(Rendered images with source text)

-- Opening Marker --

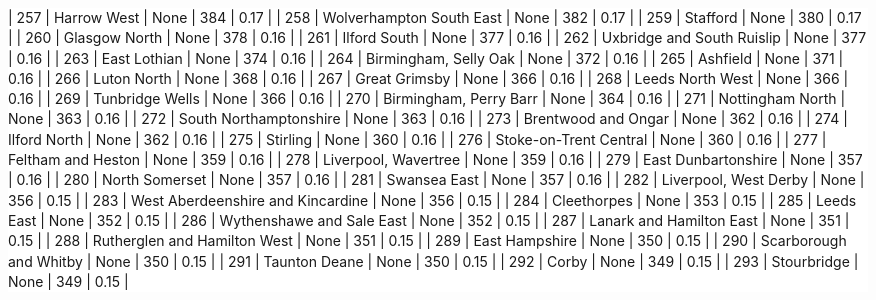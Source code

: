 | 257 | Harrow West | None | 384 | 0.17 |
| 258 | Wolverhampton South East | None | 382 | 0.17 |
| 259 | Stafford | None | 380 | 0.17 |
| 260 | Glasgow North | None | 378 | 0.16 |
| 261 | Ilford South | None | 377 | 0.16 |
| 262 | Uxbridge and South Ruislip | None | 377 | 0.16 |
| 263 | East Lothian | None | 374 | 0.16 |
| 264 | Birmingham, Selly Oak | None | 372 | 0.16 |
| 265 | Ashfield | None | 371 | 0.16 |
| 266 | Luton North | None | 368 | 0.16 |
| 267 | Great Grimsby | None | 366 | 0.16 |
| 268 | Leeds North West | None | 366 | 0.16 |
| 269 | Tunbridge Wells | None | 366 | 0.16 |
| 270 | Birmingham, Perry Barr | None | 364 | 0.16 |
| 271 | Nottingham North | None | 363 | 0.16 |
| 272 | South Northamptonshire | None | 363 | 0.16 |
| 273 | Brentwood and Ongar | None | 362 | 0.16 |
| 274 | Ilford North | None | 362 | 0.16 |
| 275 | Stirling | None | 360 | 0.16 |
| 276 | Stoke-on-Trent Central | None | 360 | 0.16 |
| 277 | Feltham and Heston | None | 359 | 0.16 |
| 278 | Liverpool, Wavertree | None | 359 | 0.16 |
| 279 | East Dunbartonshire | None | 357 | 0.16 |
| 280 | North Somerset | None | 357 | 0.16 |
| 281 | Swansea East | None | 357 | 0.16 |
| 282 | Liverpool, West Derby | None | 356 | 0.15 |
| 283 | West Aberdeenshire and Kincardine | None | 356 | 0.15 |
| 284 | Cleethorpes | None | 353 | 0.15 |
| 285 | Leeds East | None | 352 | 0.15 |
| 286 | Wythenshawe and Sale East | None | 352 | 0.15 |
| 287 | Lanark and Hamilton East | None | 351 | 0.15 |
| 288 | Rutherglen and Hamilton West | None | 351 | 0.15 |
| 289 | East Hampshire | None | 350 | 0.15 |
| 290 | Scarborough and Whitby | None | 350 | 0.15 |
| 291 | Taunton Deane | None | 350 | 0.15 |
| 292 | Corby | None | 349 | 0.15 |
| 293 | Stourbridge | None | 349 | 0.15 |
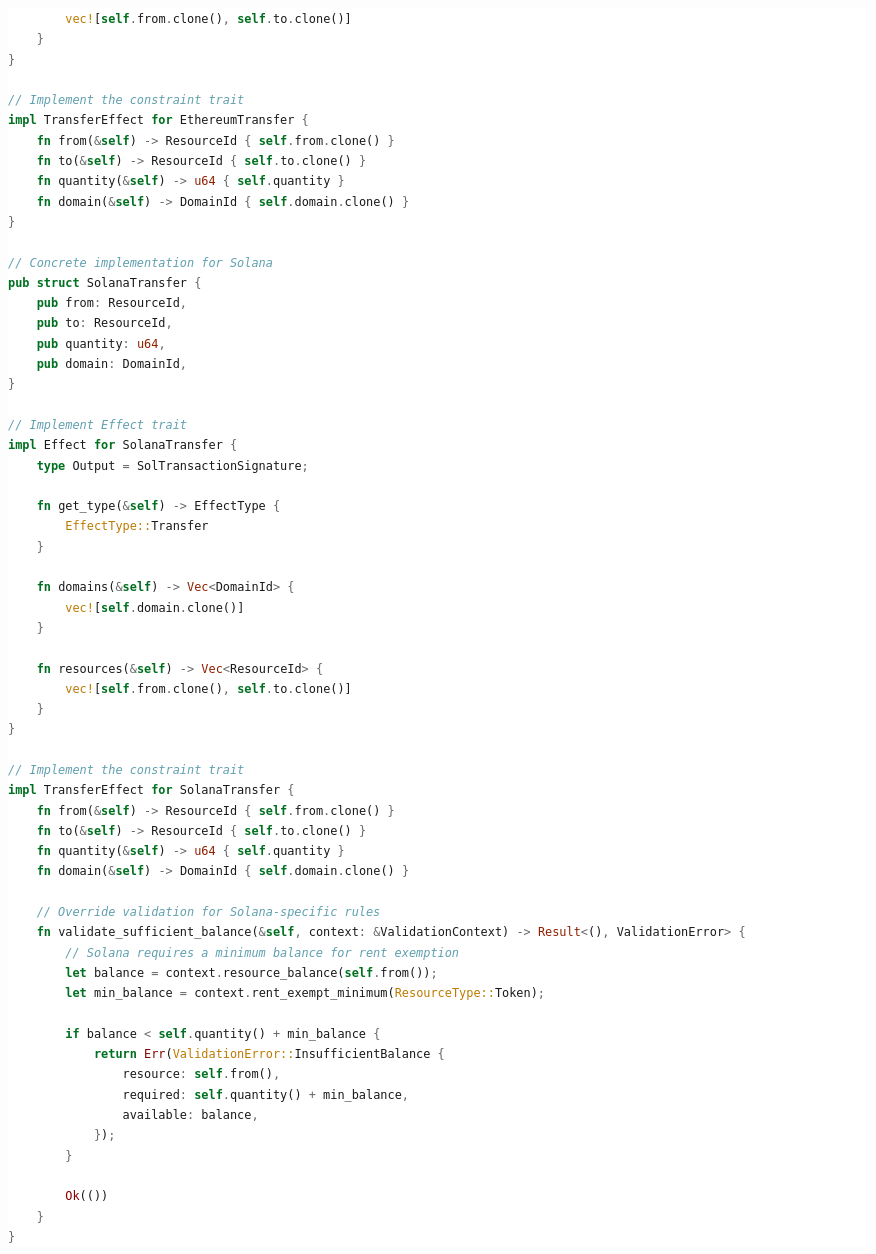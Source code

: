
 ```rust
        vec![self.from.clone(), self.to.clone()]
    }
}

// Implement the constraint trait
impl TransferEffect for EthereumTransfer {
    fn from(&self) -> ResourceId { self.from.clone() }
    fn to(&self) -> ResourceId { self.to.clone() }
    fn quantity(&self) -> u64 { self.quantity }
    fn domain(&self) -> DomainId { self.domain.clone() }
}

// Concrete implementation for Solana
pub struct SolanaTransfer {
    pub from: ResourceId,
    pub to: ResourceId,
    pub quantity: u64,
    pub domain: DomainId,
}

// Implement Effect trait
impl Effect for SolanaTransfer {
    type Output = SolTransactionSignature;
    
    fn get_type(&self) -> EffectType {
        EffectType::Transfer
    }
    
    fn domains(&self) -> Vec<DomainId> {
        vec![self.domain.clone()]
    }
    
    fn resources(&self) -> Vec<ResourceId> {
        vec![self.from.clone(), self.to.clone()]
    }
}

// Implement the constraint trait
impl TransferEffect for SolanaTransfer {
    fn from(&self) -> ResourceId { self.from.clone() }
    fn to(&self) -> ResourceId { self.to.clone() }
    fn quantity(&self) -> u64 { self.quantity }
    fn domain(&self) -> DomainId { self.domain.clone() }
    
    // Override validation for Solana-specific rules
    fn validate_sufficient_balance(&self, context: &ValidationContext) -> Result<(), ValidationError> {
        // Solana requires a minimum balance for rent exemption
        let balance = context.resource_balance(self.from());
        let min_balance = context.rent_exempt_minimum(ResourceType::Token);
        
        if balance < self.quantity() + min_balance {
            return Err(ValidationError::InsufficientBalance {
                resource: self.from(),
                required: self.quantity() + min_balance,
                available: balance,
            });
        }
        
        Ok(())
    }
}
```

-- Closing Marker --

- _WORK ITEM_: From the records above, copy every line that holds the word "context".

- _SOLUTION FOR THIS PROBLEM_:
    fn validate_sufficient_balance(&self, context: &ValidationContext) -> Result<(), ValidationError> {
        let balance = context.resource_balance(self.from());
        let min_balance = context.rent_exempt_minimum(ResourceType::Token);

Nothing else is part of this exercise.